Complexity Over Time?

Complexity Over Time?

As an ex-Physicists, I’m naturally interested in concepts such as ‘Complexity’, ‘Information’ and ‘Entropy’; and while I agree with Hal’s sentiments, I feel uneasy when the ‘complexity’ word is used within such broad brush general arguments. Indeed; I find myself asking, in what way is a modular system ‘simpler’? Surely a modular system exposes previously hidden internal structure, and while this is ‘necessary complexity’ (i.e information describing the dependencies in the composite system), the system is never-the-less visibly more complex!

For those interested, the following discussion between physicists at a Perimeter Institute seminar concerning ‘information’ is amusing, illuminating and demonstrates just how difficult such concepts can be.

Before attempting to phrase my response, I visited Kirk Knoernschild’s blog – IMO one of the industries leading experts in modularisation – to see what he had to say on the subject.
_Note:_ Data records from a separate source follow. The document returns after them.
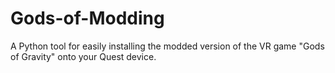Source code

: # Gods-of-Modding
A Python tool for easily installing the modded version of the VR game "Gods of Gravity" onto your Quest device.

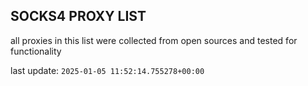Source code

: ## SOCKS4 PROXY LIST

all proxies in this list were collected from open sources and tested for functionality

last update: `2025-01-05 11:52:14.755278+00:00`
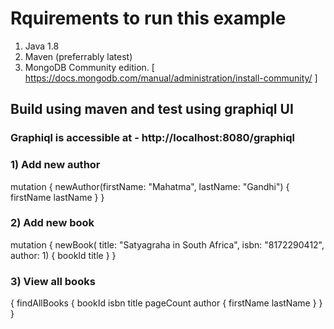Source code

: # Rquirements to run this example 
1) Java 1.8
2) Maven (preferrably latest)
3) MongoDB Community edition. [ https://docs.mongodb.com/manual/administration/install-community/ ] 


## Build using maven and test using graphiql UI

### Graphiql is accessible at - http://localhost:8080/graphiql

### 1) Add new author

mutation {
  newAuthor(firstName: "Mahatma", lastName: "Gandhi") {
    firstName
    lastName
  }
}

### 2) Add new book

mutation {
  newBook(
    title: "Satyagraha in South Africa",
    isbn: "8172290412",
    author: 1) {
      bookId
      title
  }
}


### 3) View all books

{
  findAllBooks {
    bookId
    isbn
    title
    pageCount
    author {
      firstName
      lastName
    }
  }
}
Sure enough Kirk states the following:

As we refactor a coarse-grained and heavyweight module to something finer-grained and lighter weight, we’re faced with a set of tradeoffs. In addition to increased reusability, our understanding of the system architecture increases! We have the ability to visualize subsytems and identify the impact of change at a higher level of abstraction beyond just classes. In the example, grouping all classes into a single module may isolate change to only a single module, but understanding the impact of change is more difficult. With modules, we not only can assess the impact of change among classes, but modules, as well.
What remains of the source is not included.